Las respuestas de Robert eran tan autoritarias, que nadie volvió á hablarle del asunto, hasta que, algunos meses más tarde, él mismo contó su triste aventura en casa de Carlos, ante Liliana y Rimal:
— La del Campo —dijo— se ha burlado de mí más y mejor que nadie en el mundo. ¡Demonio con la niña! ¡Si la hubieran visto Uds. haciéndome mimos; asegurándome que nadie le era más simpático que yo; dejándose acariciar las manos; «encendiéndome», en fin, con un arte refinado y cruel que sólo las malas mujeres poseen! Todos los días figurábame que era llegado el momento de hablar con seriedad; todas las mañanas jurábame que esa noche... Y luego, al salir del café, un nuevo fiasco: un beso ligero, un «hasta mañana», una sonrisa, y yo, ante la puerta ya cerrada, avergonzado, escuchando el ruido de sus pasos en la escalera... Más de una vez tuve celos de todo; pero ella se reía tan francamente de mis cavilaciones, que un momento después de habérselas dado á conocer, sentía vergüenza de mis ideas. ¿Querer á otro?... ¡Pues no faltaba más!... Ella no quería á nadie. Ella no quería más que á la Muñeca como á una hermana, y á mí como á su mejor amigo. Pero yo la quería de otra manera. «Ya veremos —suspiraba ella—; ya veremos... más tarde... Dios sabe... quizá.» ¡Que se la lleve el diablo! Ayer, cuando en un ultimátum apasionado le dije que ó venía á acostarse conmigo ó toda nuestra amistad se acababa, me respondió, riendo á carcajadas: «¿Dormir contigo? ¡Estás chiflado! Yo, que no he querido entregarme á una multitud de chicos que me gustan de veras, menos me he de dar á ti. ¡Ah, no!» Y me volvió la espalda y me dejó plantado en el café, sin decirme siquiera «buenas noches»... ¡Demonio de mujercita!... Pero más vale así, porque algunos meses más de esta existencia de sed nunca saciada y de apetito nunca colmado, de esa existencia horrible de Tántalo del amor, me habrían conducido á la locura ó á la imbecilidad... ¡San se acabó!...»

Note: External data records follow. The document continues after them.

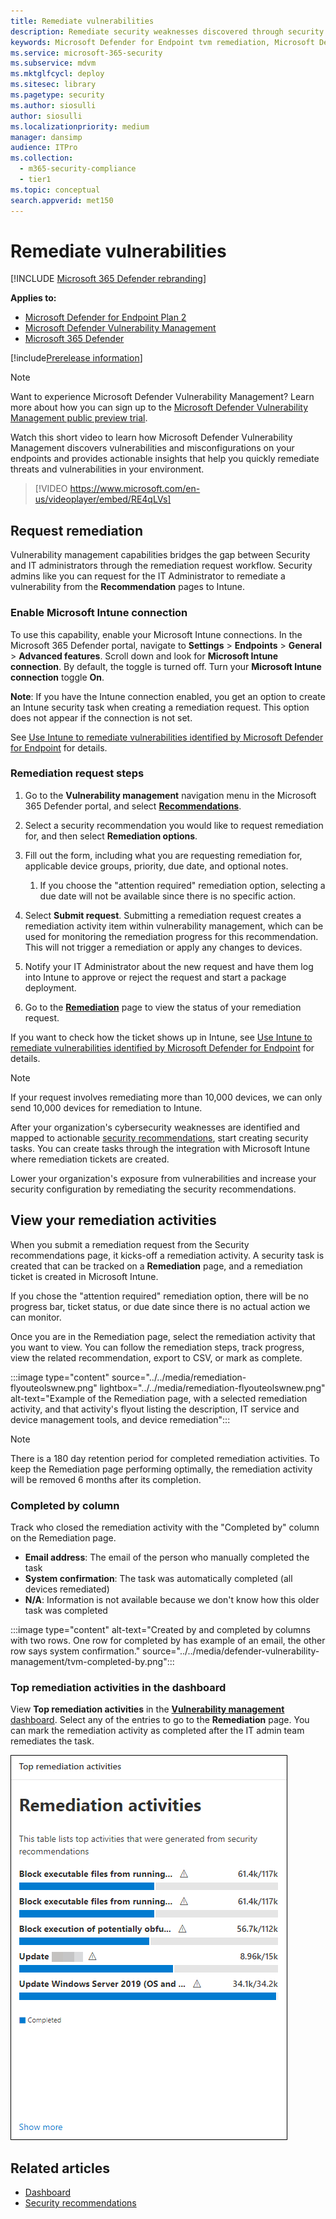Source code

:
 ```yaml
---
title: Remediate vulnerabilities
description: Remediate security weaknesses discovered through security recommendations, and create exceptions if needed, in defender vulnerability management.
keywords: Microsoft Defender for Endpoint tvm remediation, Microsoft Defender for Endpoint tvm, threat and vulnerability management, threat & vulnerability management, threat & vulnerability management remediation, tvm remediation intune, tvm remediation sccm, Microsoft Defender Vulnerability Management, mdvm
ms.service: microsoft-365-security
ms.subservice: mdvm
ms.mktglfcycl: deploy
ms.sitesec: library
ms.pagetype: security
ms.author: siosulli
author: siosulli
ms.localizationpriority: medium
manager: dansimp
audience: ITPro
ms.collection:
  - m365-security-compliance
  - tier1
ms.topic: conceptual
search.appverid: met150
---
```


# Remediate vulnerabilities

[!INCLUDE [Microsoft 365 Defender rebranding](../../includes/microsoft-defender.md)]

**Applies to:**

- [Microsoft Defender for Endpoint Plan 2](https://go.microsoft.com/fwlink/?linkid=2154037)
- [Microsoft Defender Vulnerability Management](index.yml)
- [Microsoft 365 Defender](https://go.microsoft.com/fwlink/?linkid=2118804)

[!include[Prerelease information](../../includes/prerelease.md)]

>[!Note]
> Want to experience Microsoft Defender Vulnerability Management? Learn more about how you can sign up to the [Microsoft Defender Vulnerability Management public preview trial](../defender-vulnerability-management/get-defender-vulnerability-management.md).

Watch this short video to learn how Microsoft Defender Vulnerability Management discovers vulnerabilities and misconfigurations on your endpoints and provides actionable insights that help you quickly remediate threats and vulnerabilities in your environment.

> [!VIDEO https://www.microsoft.com/en-us/videoplayer/embed/RE4qLVs]

## Request remediation

Vulnerability management capabilities bridges the gap between Security and IT administrators through the remediation request workflow. Security admins like you can request for the IT Administrator to remediate a vulnerability from the **Recommendation** pages to Intune.

### Enable Microsoft Intune connection

To use this capability, enable your Microsoft Intune connections. In the Microsoft 365 Defender portal, navigate to **Settings** \> **Endpoints** \> **General** \> **Advanced features**. Scroll down and look for **Microsoft Intune connection**. By default, the toggle is turned off. Turn your **Microsoft Intune connection** toggle **On**.

**Note**: If you have the Intune connection enabled, you get an option to create an Intune security task when creating a remediation request. This option does not appear if the connection is not set.

See [Use Intune to remediate vulnerabilities identified by Microsoft Defender for Endpoint](/intune/atp-manage-vulnerabilities) for details.

### Remediation request steps

1. Go to the **Vulnerability management** navigation menu in the Microsoft 365 Defender portal, and select [**Recommendations**](tvm-security-recommendation.md).

2. Select a security recommendation you would like to request remediation for, and then select **Remediation options**.

3. Fill out the form, including what you are requesting remediation for, applicable device groups, priority, due date, and optional notes.
    1. If you choose the "attention required" remediation option, selecting a due date will not be available since there is no specific action.

4. Select **Submit request**. Submitting a remediation request creates a remediation activity item within vulnerability management, which can be used for monitoring the remediation progress for this recommendation. This will not trigger a remediation or apply any changes to devices.

5. Notify your IT Administrator about the new request and have them log into Intune to approve or reject the request and start a package deployment.

6. Go to the [**Remediation**](tvm-remediation.md) page to view the status of your remediation request.

If you want to check how the ticket shows up in Intune, see [Use Intune to remediate vulnerabilities identified by Microsoft Defender for Endpoint](/intune/atp-manage-vulnerabilities) for details.

> [!NOTE]
> If your request involves remediating more than 10,000 devices, we can only send 10,000 devices for remediation to Intune.

After your organization's cybersecurity weaknesses are identified and mapped to actionable [security recommendations](tvm-security-recommendation.md), start creating security tasks. You can create tasks through the integration with Microsoft Intune where remediation tickets are created.

Lower your organization's exposure from vulnerabilities and increase your security configuration by remediating the security recommendations.

## View your remediation activities

When you submit a remediation request from the Security recommendations page, it kicks-off a remediation activity. A security task is created that can be tracked on a **Remediation** page, and a remediation ticket is created in Microsoft Intune.

If you chose the "attention required" remediation option, there will be no progress bar, ticket status, or due date since there is no actual action we can monitor.

Once you are in the Remediation page, select the remediation activity that you want to view. You can follow the remediation steps, track progress, view the related recommendation, export to CSV, or mark as complete.

:::image type="content" source="../../media/remediation-flyouteolswnew.png" lightbox="../../media/remediation-flyouteolswnew.png" alt-text="Example of the Remediation page, with a selected remediation  activity, and that activity's flyout listing the description, IT service and device management tools, and device remediation":::

> [!NOTE]
> There is a 180 day retention period for completed remediation activities. To keep the Remediation page performing optimally, the remediation activity will be removed 6 months after its completion.

### Completed by column

Track who closed the remediation activity with the "Completed by" column on the Remediation page.

- **Email address**: The email of the person who manually completed the task
- **System confirmation**: The task was automatically completed (all devices remediated)
- **N/A**: Information is not available because we don't know how this older task was completed

:::image type="content" alt-text="Created by and completed by columns with two rows. One row for completed by has example of an email, the other row says system confirmation." source="../../media/defender-vulnerability-management/tvm-completed-by.png":::

### Top remediation activities in the dashboard

View **Top remediation activities** in the [**Vulnerability management** dashboard](tvm-dashboard-insights.md). Select any of the entries to go to the **Remediation** page. You can mark the remediation activity as completed after the IT admin team remediates the task.

![Example of Top remediation activities card with a table that lists top activities that were generated from security recommendations.](../../media/defender-vulnerability-management/tvm-remediation-activities-card.png)

## Related articles

- [Dashboard](tvm-dashboard-insights.md)
- [Security recommendations](tvm-security-recommendation.md)
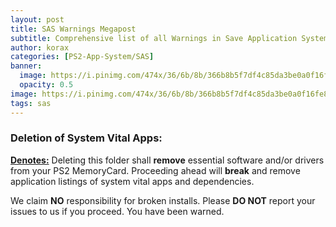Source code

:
 ```yaml
---
layout: post
title: SAS Warnings Megapost
subtitle: Comprehensive list of all Warnings in Save Application System's OSDSYS icons.  
author: korax
categories: [PS2-App-System/SAS]
banner: 
  image: https://i.pinimg.com/474x/36/6b/8b/366b8b5f7df4c85da3be0a0f16fe8bfc.jpg
  opacity: 0.5
image: https://i.pinimg.com/474x/36/6b/8b/366b8b5f7df4c85da3be0a0f16fe8bfc.jpg
tags: sas
---
```


### Deletion of System Vital Apps:
<u>**Denotes:**</u> Deleting this folder shall **remove** essential software and/or drivers from your PS2 MemoryCard. Proceeding ahead will **break** and remove application listings of system vital apps and dependencies.

We claim **NO** responsibility for broken installs. Please **DO NOT** report your issues to us if you proceed.
You have been warned.

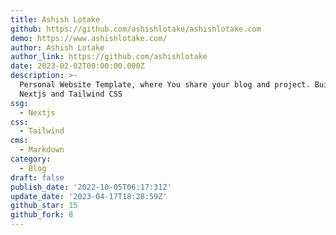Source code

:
 ```yaml
---
title: Ashish Lotake
github: https://github.com/ashishlotake/ashishlotake.com
demo: https://www.ashishlotake.com/
author: Ashish Lotake
author_link: https://github.com/ashishlotake
date: 2023-02-02T00:00:00.000Z
description: >-
  Personal Website Template, where You share your blog and project. Build using
  Nextjs and Tailwind CSS
ssg:
  - Nextjs
css:
  - Tailwind
cms:
  - Markdown
category:
  - Blog
draft: false
publish_date: '2022-10-05T06:17:31Z'
update_date: '2023-04-17T18:28:59Z'
github_star: 15
github_fork: 8
---
```

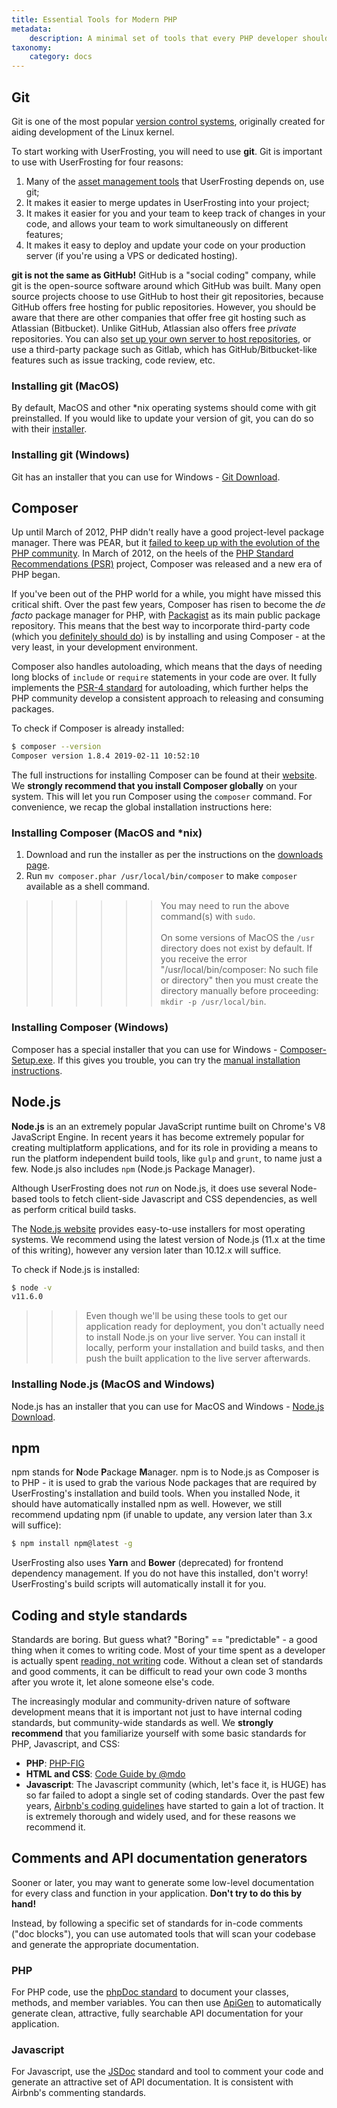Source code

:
 ```yaml
---
title: Essential Tools for Modern PHP
metadata:
    description: A minimal set of tools that every PHP developer should have installed in their development environment.
taxonomy:
    category: docs
---
```


## Git

Git is one of the most popular [version control systems](https://en.wikipedia.org/wiki/Version_control), originally created for aiding development of the Linux kernel.

To start working with UserFrosting, you will need to use **git**.  Git is important to use with UserFrosting for four reasons:

1. Many of the [asset management tools](#npm) that UserFrosting depends on, use git;
2. It makes it easier to merge updates in UserFrosting into your project;
3. It makes it easier for you and your team to keep track of changes in your code, and allows your team to work simultaneously on different features;
4. It makes it easy to deploy and update your code on your production server (if you're using a VPS or dedicated hosting).

**git is not the same as GitHub!**  GitHub is a "social coding" company, while git is the open-source software around which GitHub was built. Many open source projects choose to use GitHub to host their git repositories, because GitHub offers free hosting for public repositories.  However, you should be aware that there are other companies that offer free git hosting such as Atlassian (Bitbucket).  Unlike GitHub, Atlassian also offers free _private_ repositories.  You can also [set up your own server to host repositories](http://stackoverflow.com/a/5507556/2970321), or use a third-party package such as Gitlab, which has GitHub/Bitbucket-like features such as issue tracking, code review, etc.

### Installing git (MacOS)

By default, MacOS and other *nix operating systems should come with git preinstalled.  If you would like to update your version of git, you can do so with their [installer](https://git-scm.com/download/mac).

### Installing git (Windows)

Git has an installer that you can use for Windows - [Git Download](https://git-scm.com/download/win).

## Composer

Up until March of 2012, PHP didn't really have a good project-level package manager.  There was PEAR, but it [failed to keep up with the evolution of the PHP community](https://benramsey.com/blog/2013/11/the-fall-of-pear-and-the-rise-of-composer/).  In March of 2012, on the heels of the [PHP Standard Recommendations (PSR)](http://www.php-fig.org/psr/) project, Composer was released and a new era of PHP began.

If you've been out of the PHP world for a while, you might have missed this critical shift.  Over the past few years, Composer has risen to become the *de facto* package manager for PHP, with [Packagist](https://packagist.org/) as its main public package repository.  This means that the best way to incorporate third-party code (which you [definitely should do](/background/dont-reinvent-the-wheel)) is by installing and using Composer - at the very least, in your development environment.

Composer also handles autoloading, which means that the days of needing long blocks of `include` or `require` statements in your code are over.  It fully implements the [PSR-4 standard](http://www.php-fig.org/psr/psr-4/) for autoloading, which further helps the PHP community develop a consistent approach to releasing and consuming packages.

To check if Composer is already installed:

```bash
$ composer --version
Composer version 1.8.4 2019-02-11 10:52:10
```

The full instructions for installing Composer can be found at their [website](https://getcomposer.org/doc/00-intro.md#installation-linux-unix-osx).  We **strongly recommend that you install Composer globally** on your system.  This will let you run Composer using the `composer` command.  For convenience, we recap the global installation instructions here:

### Installing Composer (MacOS and *nix)

1. Download and run the installer as per the instructions on the [downloads page](https://getcomposer.org/download/).
2. Run `mv composer.phar /usr/local/bin/composer` to make `composer` available as a shell command.

>>>>>> You may need to run the above command(s) with `sudo`.<br><br>On some versions of MacOS the `/usr` directory does not exist by default. If you receive the error "/usr/local/bin/composer: No such file or directory" then you must create the directory manually before proceeding: `mkdir -p /usr/local/bin`.

### Installing Composer (Windows)

Composer has a special installer that you can use for Windows - [Composer-Setup.exe](https://getcomposer.org/Composer-Setup.exe).  If this gives you trouble, you can try the [manual installation instructions](https://getcomposer.org/doc/00-intro.md#manual-installation).

## Node.js

**Node.js** is an an extremely popular JavaScript runtime built on Chrome's V8 JavaScript Engine. In recent years it has become extremely popular for creating multiplatform applications, and for its role in providing a means to run the platform independent build tools, like `gulp` and `grunt`, to name just a few. Node.js also includes `npm` (Node.js Package Manager).

Although UserFrosting does not _run_ on Node.js, it does use several Node-based tools to fetch client-side Javascript and CSS dependencies, as well as perform critical build tasks.

The [Node.js website](https://nodejs.org/en/) provides easy-to-use installers for most operating systems.  We recommend using the latest version of Node.js (11.x at the time of this writing), however any version later than 10.12.x will suffice.

To check if Node.js is installed:

```bash
$ node -v
v11.6.0
```

>>> Even though we'll be using these tools to get our application ready for deployment, you don't actually need to install Node.js on your live server.  You can install it locally, perform your installation and build tasks, and then push the built application to the live server afterwards.

### Installing Node.js (MacOS and Windows)

Node.js has an installer that you can use for MacOS and Windows - [Node.js Download](https://nodejs.org/en/download/current/).

## npm

npm stands for **N**ode **P**ackage **M**anager.  npm is to Node.js as Composer is to PHP - it is used to grab the various Node packages that are required by UserFrosting's installation and build tools.  When you installed Node, it should have automatically installed npm as well.  However, we still recommend updating npm (if unable to update, any version later than 3.x will suffice):

```bash
$ npm install npm@latest -g
```

UserFrosting also uses **Yarn** and **Bower** (deprecated) for frontend dependency management.  If you do not have this installed, don't worry!  UserFrosting's build scripts will automatically install it for you.

## Coding and style standards

Standards are boring.  But guess what?  "Boring" == "predictable" - a good thing when it comes to writing code.  Most of your time spent as a developer is actually spent [reading, not writing](https://blog.codinghorror.com/when-understanding-means-rewriting/) code.  Without a clean set of standards and good comments, it can be difficult to read your own code 3 months after you wrote it, let alone someone else's code.

The increasingly modular and community-driven nature of software development means that it is important not just to have internal coding standards, but community-wide standards as well.  We **strongly recommend** that you familiarize yourself with some basic standards for PHP, Javascript, and CSS:

- **PHP**: [PHP-FIG](http://www.php-fig.org/)
- **HTML and CSS**: [Code Guide by @mdo](http://codeguide.co)
- **Javascript**: The Javascript community (which, let's face it, is HUGE) has so far failed to adopt a single set of coding standards.  Over the past few years, [Airbnb's coding guidelines](https://github.com/airbnb/javascript) have started to gain a lot of traction.  It is extremely thorough and widely used, and for these reasons we recommend it.

## Comments and API documentation generators

Sooner or later, you may want to generate some low-level documentation for every class and function in your application.  **Don't try to do this by hand!**

Instead, by following a specific set of standards for in-code comments ("doc blocks"), you can use automated tools that will scan your codebase and generate the appropriate documentation.

### PHP

For PHP code, use the [phpDoc standard](https://phpdoc.org/docs/latest/guides/docblocks.html) to document your classes, methods, and member variables.  You can then use [ApiGen](http://www.apigen.org/) to automatically generate clean, attractive, fully searchable API documentation for your application.

### Javascript

For Javascript, use the [JSDoc](http://usejsdoc.org/about-getting-started.html) standard and tool to comment your code and generate an attractive set of API documentation.  It is consistent with Airbnb's commenting standards.
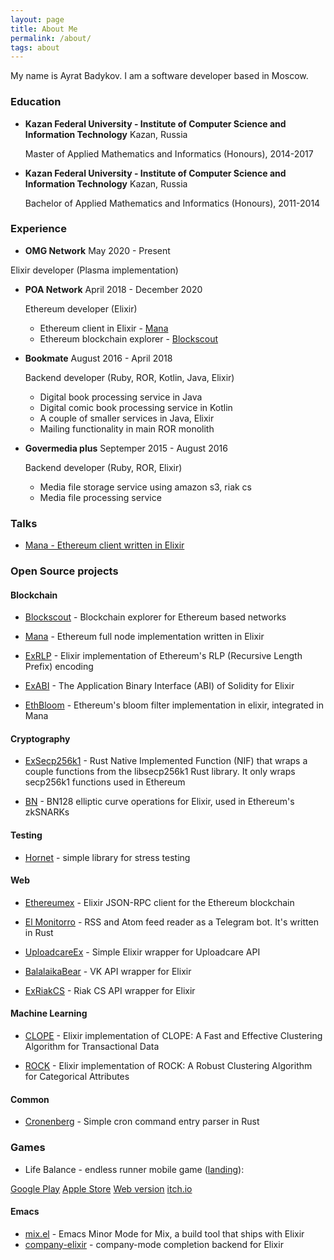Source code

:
 ```yaml
---
layout: page
title: About Me
permalink: /about/
tags: about
---
```


My name is Ayrat Badykov. I am a software developer based in Moscow.

### Education

- **Kazan Federal University - Institute of Computer Science and Information Technology**  Kazan, Russia

  Master of Applied Mathematics and Informatics (Honours), 2014-2017

- **Kazan Federal University - Institute of Computer Science and Information Technology**  Kazan, Russia

  Bachelor of Applied Mathematics and Informatics (Honours), 2011-2014

### Experience

- **OMG Network** May 2020 - Present

 Elixir developer (Plasma implementation)

- **POA Network** April 2018 - December 2020

  Ethereum developer (Elixir)
  - Ethereum client in Elixir - [Mana](https://github.com/poanetwork/mana)
  - Ethereum blockchain explorer - [Blockscout](https://github.com/poanetwork/blockscout)


- **Bookmate** August 2016 - April 2018

  Backend developer (Ruby, ROR, Kotlin, Java, Elixir)
  - Digital book processing service in Java
  - Digital comic book processing service in Kotlin
  - A couple of smaller services in Java, Elixir
  - Mailing functionality in main ROR monolith


- **Govermedia plus** Septemper 2015 - August 2016

  Backend developer (Ruby, ROR, Elixir)
  - Media file storage service using amazon s3, riak cs
  - Media file processing service

### Talks

- [Mana - Ethereum client written in Elixir](/talks/2019/03/07/mana-ethereum-client-written-elixir/)

### Open Source projects

#### Blockchain

- [Blockscout](https://github.com/poanetwork/blockscout) - Blockchain explorer for Ethereum based networks

- [Mana](https://github.com/poanetwork/mana) - Ethereum full node implementation written in Elixir

- [ExRLP](https://github.com/exthereum/ex_rlp) - Elixir implementation of Ethereum's RLP (Recursive Length Prefix) encoding

- [ExABI](https://github.com/poanetwork/ex_abi/) - The Application Binary Interface (ABI) of Solidity for Elixir

- [EthBloom](https://github.com/ayrat555/eth_bloom) - Ethereum's bloom filter implementation in elixir, integrated in Mana

#### Cryptography

- [ExSecp256k1](https://github.com/omgnetwork/ex_secp256k1) - Rust Native Implemented Function (NIF) that wraps a couple functions from the libsecp256k1 Rust library. It only wraps secp256k1 functions used in Ethereum

- [BN](https://github.com/poanetwork/bn) - BN128 elliptic curve operations for Elixir, used in Ethereum's zkSNARKs

#### Testing

- [Hornet](https://github.com/ayrat555/hornet) - simple library for stress testing

#### Web

- [Ethereumex](https://github.com/exthereum/ethereumex) - Elixir JSON-RPC client for the Ethereum blockchain

- [El Monitorro](https://github.com/ayrat555/el_monitorro) - RSS and Atom feed reader as a Telegram bot. It's written in Rust

- [UploadcareEx](https://github.com/CryptoHamsters/uploadcare_ex) - Simple Elixir wrapper for Uploadcare API

- [BalalaikaBear](https://github.com/BalalaikaIndustries/balalaika_bear) - VK API wrapper for Elixir

- [ExRiakCS](https://github.com/ayrat555/ex_riak_cs) - Riak CS API  wrapper for Elixir

#### Machine Learning

- [CLOPE](https://github.com/ayrat555/clope) - Elixir implementation of CLOPE: A Fast and Effective Clustering Algorithm for Transactional Data

- [ROCK](https://github.com/ayrat555/rock) - Elixir implementation of ROCK: A Robust Clustering Algorithm for Categorical Attributes

#### Common

- [Cronenberg](https://github.com/ayrat555/cronenberg) - Simple cron command entry parser in Rust

### Games

- Life Balance - endless runner mobile game ([landing](https://thoughtkraken.com/life_balance)):

[Google Play](https://play.google.com/store/apps/details?id=com.thoughtkraken.lifebalance)
[Apple Store](https://apps.apple.com/us/app/life-balance/id1495840809?ls=1)
[Web version](https://thoughtkraken.com/life_balance/play)
[itch.io](https://ayrat555.itch.io/life-balance)


#### Emacs

- [mix.el](https://github.com/ayrat555/mix.el) - Emacs Minor Mode for Mix, a build tool that ships with Elixir
- [company-elixir](https://github.com/ayrat555/company-elixir) - company-mode completion backend for Elixir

Cuando Robert hubo narrado, así, la leyenda de su fatal idilio, Carlos y Rimal, que conocían el fondo doliente y fogoso de su alma, pusiéronse tristes. Liliana, en cambio, mostrose satisfecha, y dijo, sonriendo con orgullosa discreción:
— ¡Un diablillo la tal Margot, no hay duda; pero es tan simpática... tan simpática!